The Atlantic used it as an example of a major PR disaster and Greenpeace probably laughed and shook their heads. What is it? The social media protest by Greenpeace against Nestlé over concerns “that the palm oil used by Nestlé is driving deforestation in Indonesia.” Cue spoof ‘Take a Break’ ads and a flood of activists registering their concerns on Nestlé’s Facebook fan page.
If a company finds itself in a situation such as this then it is obviously in ‘crisis communications mode’ and appropriate action to take is to start a positive dialogue and ease tensions and repair damage – even capitulation if necessary. Think long-term and take action in the short-term. Listen first, then speak with a measured response. Especially if the concerns being levied against your company involves cute, furry creatures – or even orangutans. Be calm and think this through.
Someone should have told Nestlé. Or at least asked the idiot moderating their Facebook page to take a day off. This is an instance of crisis communications and should be handled by people who know what they are doing.

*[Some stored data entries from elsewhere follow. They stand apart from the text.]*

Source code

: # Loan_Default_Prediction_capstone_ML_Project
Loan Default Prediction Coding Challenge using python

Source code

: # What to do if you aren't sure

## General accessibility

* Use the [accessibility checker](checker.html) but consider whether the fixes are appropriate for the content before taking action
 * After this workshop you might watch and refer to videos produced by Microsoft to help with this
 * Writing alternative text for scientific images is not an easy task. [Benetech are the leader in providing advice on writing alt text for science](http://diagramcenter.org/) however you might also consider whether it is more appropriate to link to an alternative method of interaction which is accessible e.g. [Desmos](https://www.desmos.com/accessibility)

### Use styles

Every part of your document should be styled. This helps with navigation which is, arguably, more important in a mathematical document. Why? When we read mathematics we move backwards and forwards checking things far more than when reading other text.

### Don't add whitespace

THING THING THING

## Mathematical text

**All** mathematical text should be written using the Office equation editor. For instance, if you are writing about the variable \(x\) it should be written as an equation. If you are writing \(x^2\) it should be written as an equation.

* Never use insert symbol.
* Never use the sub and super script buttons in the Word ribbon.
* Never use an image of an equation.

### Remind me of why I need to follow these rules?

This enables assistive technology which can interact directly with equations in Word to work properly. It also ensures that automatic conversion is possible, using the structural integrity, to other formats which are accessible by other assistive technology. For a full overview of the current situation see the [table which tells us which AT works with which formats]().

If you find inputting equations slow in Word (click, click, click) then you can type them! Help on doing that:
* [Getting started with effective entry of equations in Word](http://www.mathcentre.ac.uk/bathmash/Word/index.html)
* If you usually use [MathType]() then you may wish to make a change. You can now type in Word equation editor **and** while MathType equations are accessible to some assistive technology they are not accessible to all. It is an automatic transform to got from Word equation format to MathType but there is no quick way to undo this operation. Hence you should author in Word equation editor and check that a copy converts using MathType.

Doesn’t matter if the vehicle is a mass protest outside your office or an attack on your Facebook page. First order of business – THINK BEFORE YOU SPEAK.
What did Nestlé do? The Atlantic summed it up far better than I could.

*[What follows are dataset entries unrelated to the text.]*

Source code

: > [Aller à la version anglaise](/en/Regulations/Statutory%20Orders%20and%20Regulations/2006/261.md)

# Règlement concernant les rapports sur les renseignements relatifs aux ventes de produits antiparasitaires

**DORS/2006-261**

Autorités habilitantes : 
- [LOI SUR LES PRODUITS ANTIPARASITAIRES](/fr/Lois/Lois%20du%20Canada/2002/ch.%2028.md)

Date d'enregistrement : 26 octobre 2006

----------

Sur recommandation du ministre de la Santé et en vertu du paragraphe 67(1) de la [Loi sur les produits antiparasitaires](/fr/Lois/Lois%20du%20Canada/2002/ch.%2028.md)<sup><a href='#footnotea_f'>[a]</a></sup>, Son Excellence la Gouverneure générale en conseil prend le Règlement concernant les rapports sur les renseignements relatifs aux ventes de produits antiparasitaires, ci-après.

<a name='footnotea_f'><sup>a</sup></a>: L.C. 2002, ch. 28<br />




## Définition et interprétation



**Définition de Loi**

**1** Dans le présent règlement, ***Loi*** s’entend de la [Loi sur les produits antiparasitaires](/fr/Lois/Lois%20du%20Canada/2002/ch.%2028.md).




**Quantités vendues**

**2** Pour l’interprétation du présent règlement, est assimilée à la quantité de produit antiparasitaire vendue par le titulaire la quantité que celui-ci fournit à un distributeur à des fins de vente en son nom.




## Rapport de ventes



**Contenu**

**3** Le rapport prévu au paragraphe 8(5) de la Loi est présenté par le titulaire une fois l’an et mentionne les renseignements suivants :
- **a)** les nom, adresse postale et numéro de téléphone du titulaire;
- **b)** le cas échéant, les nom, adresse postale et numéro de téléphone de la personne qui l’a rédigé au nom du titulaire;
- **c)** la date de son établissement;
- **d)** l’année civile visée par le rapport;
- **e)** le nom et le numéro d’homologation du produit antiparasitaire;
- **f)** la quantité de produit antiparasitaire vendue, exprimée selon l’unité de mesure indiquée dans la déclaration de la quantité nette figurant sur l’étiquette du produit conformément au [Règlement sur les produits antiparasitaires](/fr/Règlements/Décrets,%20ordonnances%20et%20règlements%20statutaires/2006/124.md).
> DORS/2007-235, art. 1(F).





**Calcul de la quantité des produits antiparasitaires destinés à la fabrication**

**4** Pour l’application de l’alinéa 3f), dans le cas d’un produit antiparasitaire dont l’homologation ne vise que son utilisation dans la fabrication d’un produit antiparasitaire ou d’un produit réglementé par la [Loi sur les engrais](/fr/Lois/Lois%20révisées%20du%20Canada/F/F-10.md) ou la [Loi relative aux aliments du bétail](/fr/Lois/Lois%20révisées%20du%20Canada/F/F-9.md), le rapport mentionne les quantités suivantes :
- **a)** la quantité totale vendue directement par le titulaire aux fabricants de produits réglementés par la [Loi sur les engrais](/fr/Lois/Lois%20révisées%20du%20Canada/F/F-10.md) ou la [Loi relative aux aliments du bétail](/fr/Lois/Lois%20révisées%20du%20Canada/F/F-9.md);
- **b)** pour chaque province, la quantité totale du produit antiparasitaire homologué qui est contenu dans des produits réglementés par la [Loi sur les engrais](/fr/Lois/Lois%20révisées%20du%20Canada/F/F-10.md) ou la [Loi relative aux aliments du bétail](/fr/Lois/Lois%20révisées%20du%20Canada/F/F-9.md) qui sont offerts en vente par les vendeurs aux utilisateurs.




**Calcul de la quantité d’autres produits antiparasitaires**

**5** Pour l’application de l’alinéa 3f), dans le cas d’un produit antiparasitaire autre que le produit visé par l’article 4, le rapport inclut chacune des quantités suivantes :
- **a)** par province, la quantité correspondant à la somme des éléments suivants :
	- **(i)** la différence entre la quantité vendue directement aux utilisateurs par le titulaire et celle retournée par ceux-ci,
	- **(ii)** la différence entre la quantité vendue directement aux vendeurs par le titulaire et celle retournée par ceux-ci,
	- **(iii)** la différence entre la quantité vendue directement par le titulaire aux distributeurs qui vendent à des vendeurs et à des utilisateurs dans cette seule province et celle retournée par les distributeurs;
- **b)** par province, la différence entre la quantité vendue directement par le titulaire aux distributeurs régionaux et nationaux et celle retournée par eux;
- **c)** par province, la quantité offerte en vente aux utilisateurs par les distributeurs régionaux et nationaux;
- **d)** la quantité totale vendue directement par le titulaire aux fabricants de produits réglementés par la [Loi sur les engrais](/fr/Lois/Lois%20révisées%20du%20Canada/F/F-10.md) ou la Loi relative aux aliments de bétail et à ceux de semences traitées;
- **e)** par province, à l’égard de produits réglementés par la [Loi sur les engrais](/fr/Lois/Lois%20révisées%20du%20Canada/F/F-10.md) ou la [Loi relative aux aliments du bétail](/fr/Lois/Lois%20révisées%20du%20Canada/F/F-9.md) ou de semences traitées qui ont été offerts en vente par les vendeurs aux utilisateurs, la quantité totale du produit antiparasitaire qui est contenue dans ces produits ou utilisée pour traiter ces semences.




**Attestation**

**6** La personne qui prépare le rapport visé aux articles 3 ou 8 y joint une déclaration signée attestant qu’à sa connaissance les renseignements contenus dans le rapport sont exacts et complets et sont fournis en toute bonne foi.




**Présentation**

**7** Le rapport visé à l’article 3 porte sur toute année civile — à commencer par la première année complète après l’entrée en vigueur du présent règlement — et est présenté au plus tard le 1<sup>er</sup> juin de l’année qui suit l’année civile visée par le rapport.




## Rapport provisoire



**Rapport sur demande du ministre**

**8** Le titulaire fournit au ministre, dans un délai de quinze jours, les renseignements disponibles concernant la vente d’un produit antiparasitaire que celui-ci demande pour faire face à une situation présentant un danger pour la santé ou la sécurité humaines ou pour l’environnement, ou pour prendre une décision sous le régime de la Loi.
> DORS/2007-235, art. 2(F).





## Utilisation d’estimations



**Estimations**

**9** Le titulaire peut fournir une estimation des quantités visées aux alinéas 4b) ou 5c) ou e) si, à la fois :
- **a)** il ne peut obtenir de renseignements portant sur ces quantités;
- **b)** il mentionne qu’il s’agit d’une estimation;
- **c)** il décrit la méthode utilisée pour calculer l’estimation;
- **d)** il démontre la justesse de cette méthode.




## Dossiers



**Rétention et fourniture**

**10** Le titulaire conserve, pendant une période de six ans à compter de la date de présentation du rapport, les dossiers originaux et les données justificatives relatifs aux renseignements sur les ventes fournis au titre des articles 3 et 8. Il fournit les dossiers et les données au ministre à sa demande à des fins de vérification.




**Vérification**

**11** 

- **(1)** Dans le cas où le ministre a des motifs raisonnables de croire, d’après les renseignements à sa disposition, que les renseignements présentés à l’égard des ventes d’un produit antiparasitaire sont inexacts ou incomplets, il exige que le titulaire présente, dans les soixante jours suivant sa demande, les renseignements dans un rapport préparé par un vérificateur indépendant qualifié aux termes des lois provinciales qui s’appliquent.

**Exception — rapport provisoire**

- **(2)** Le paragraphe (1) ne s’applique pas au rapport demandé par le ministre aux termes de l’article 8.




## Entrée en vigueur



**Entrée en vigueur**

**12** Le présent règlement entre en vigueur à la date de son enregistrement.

Nestlé violated a basic rule of public relations, said BNET’s Rick Broida: “Don’t insult your customers.” Even if you applaud the moderator for acting like a living, breathing human being, the combative tone resulted in continued rants on the Nestlé’s Facebook page, even after the company announced it was ending its relationship with the palm oil supplier in question. Such an announcement should have been a lauded shift to a sustainable practice, but it was lost amid the vitriol.
Nestlé responded to negative comments with ‘snarky’ retorts. When activists began changing their Facebook fan page logo to the Nestlé logo,Nestlé responded by warning users not to use altered versions of its logo. Whoever was moderating the Facebook page responded with comments like “Oh, please, it’s like we’re censoring everything to allow only positive comments,” and “Thanks for the lesson in manners. Consider yourself embraced. But it’s our page, we set the rules, it was ever thus.” These comments were akin to throwing gasoline on the fire. These responses only spurred on the activists — crossing over into print media. Nestlé later apologized but, guess what? Damage done.
Mark Story, CEO of Intersection of Online and Offline LLC offers this sage advice;
Here’s the deal. If you encourage people to become a fan of your company through social media, it is a double-edged sword. You have to take the positive aspects of Facebook fans and accept negative consequences. You should also check your social media outlets — especially on weekends (when this controversy erupted). Make social media part of your crisis communications plan. Be ready to respond. The first rule of crisis communications is avoiding crises. And finally? Put an adult in charge. When responding to negative information, make sure that a seasoned communications person posts comments and responses.
I hope Nestlé learnt its lesson.
I hope we can all learn from Nestlé.